Il potere
politico delle armi
di Manlio Dinucci
Giuseppe Denti "La colomba della pace" |
Mercati e Unione europea
in allarme, opposizione all’attacco, richiamo del presidente della Repubblica
alla Costituzione, perché l’annunciata manovra finanziaria del governo
comporterebbe un deficit di circa 27 miliardi di euro. Silenzio assoluto
invece, sia nel governo che nell’opposizione, sul fatto che l’Italia spende in
un anno una somma analoga a scopo militare. Quella del 2018 è di circa 25
miliardi di euro, cui si aggiungono altre voci di carattere militare portandola
a oltre 27 miliardi. Sono oltre 70 milioni di euro al giorno, in aumento poiché
l’Italia si è impegnata nella Nato a portarli a circa 100 milioni al giorno.
Perché
nessuno mette in discussione il crescente esborso di denaro pubblico per armi,
forze armate e interventi militari? Perché vorrebbe dire mettersi contro gli
Stati uniti, l’«alleato privilegiato» (ossia dominante), che ci richiede un
continuo aumento della spesa militare.
Quella
statunitense per l’anno fiscale 2019 (iniziato il 1° ottobre 2018) supera i 700
miliardi di dollari, cui si aggiungono altre voci di carattere militare,
compresi quasi 200 miliardi per i militari a riposo. La spesa militare
complessiva degli Stati uniti sale così a oltre 1.000 miliardi di dollari annui,
ossia a un quarto della spesa federale. Un crescente investimento nella guerra,
che permette agli Stati uniti (secondo la motivazione ufficiale del Pentagono)
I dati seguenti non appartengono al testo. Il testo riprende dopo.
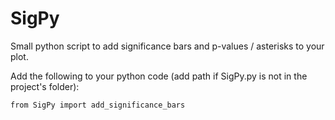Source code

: # SigPy
Small python script to add significance bars and p-values / asterisks to your plot.

Add the following to your python code (add path if SigPy.py is not in the project's folder):
```
from SigPy import add_significance_bars
```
di «rimanere la preminente potenza militare nel mondo, assicurare che i
rapporti di potenza restino a nostro favore e far avanzare un ordine
internazionale che favorisca al massimo la nostra prosperità».
La
spesa militare provocherà però nel budget federale, nell’anno fiscale 2019, un
deficit di quasi 1.000 miliardi. Questo farà aumentare ulteriormente il debito
del governo federale Usa, salito a circa 21.500 miliardi di dollari. Esso viene
scaricato all’interno con tagli alle spese sociali e, all’estero, stampando
dollari, usati quale principale moneta delle riserve valutarie mondiali e delle
quotazioni delle materie prime.
C’è
però chi guadagna dalla crescente spesa militare. Sono i colossi dell’industria
bellica. Tra le dieci maggiori produttrici mondiali di armamenti, sei sono
statunitensi: Lockheed Martin, Boeing, Raytheon Company, Northrop Grumman,
General Dynamics, L3 Technologies. Seguono la britannica BAE Systems, la
franco-olandese Airbus, l’italiana Leonardo (già Finmeccanica) salita al nono
posto, e la francese Thales.
Non
sono solo gigantesche aziende produttrici di armamenti. Esse formano il
complesso militare-industriale, strettamente integrato con istituzioni e
partiti, in un esteso e profondo intreccio di interessi. Ciò crea un vero e
proprio establishment delle armi, i cui profitti e poteri aumentano nella
misura in cui aumentano tensioni e guerre. La Leonardo, che ricava l’85% del
suo fatturato dalla vendita di armi, è integrata nel complesso
militare-industriale statunitense: fornisce prodotti e servizi non solo alle
Forze armate e alle aziende del Pentagono, ma anche alle agenzie
d’intelligence, mentre in Italia gestisce l’impianto di Cameri dei caccia F-35
della Lockheed Martin.
In
settembre la Leonardo è stata scelta dal Pentagono, con la Boeing prima
contrattista, per fornire alla US Air Force l’elicottero da attacco AW139. In
agosto, Fincantieri (controllata dalla società finanziaria del Ministero
dell'Economia e delle Finanze) ha consegnato alla US Navy, con la Lockheed
Martin, altre due navi da combattimento litorale. Tutto questo va tenuto presente quando ci si
chiede perché, negli organi parlamentari e istituzionali italiani, c’è uno
schiacciante consenso multipartisan a non tagliare ma ad aumentare la spesa militare.